[MATERIAL FOR THIS EXERCISE]:
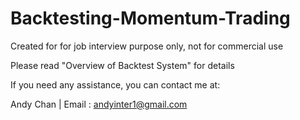 # Backtesting-Momentum-Trading

Created for for job interview purpose only, not for commercial use

Please read "Overview of Backtest System" for details

If you need any assistance, you can contact me at:

Andy Chan | Email : andyinter1@gmail.com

[TASK OBJECTIVE]: Set the material down exactly, images excluded.

[WRITTEN RESPONSE]:
 # Backtesting-Momentum-Trading

Created for for job interview purpose only, not for commercial use

Please read "Overview of Backtest System" for details

If you need any assistance, you can contact me at:

Andy Chan | Email : andyinter1@gmail.com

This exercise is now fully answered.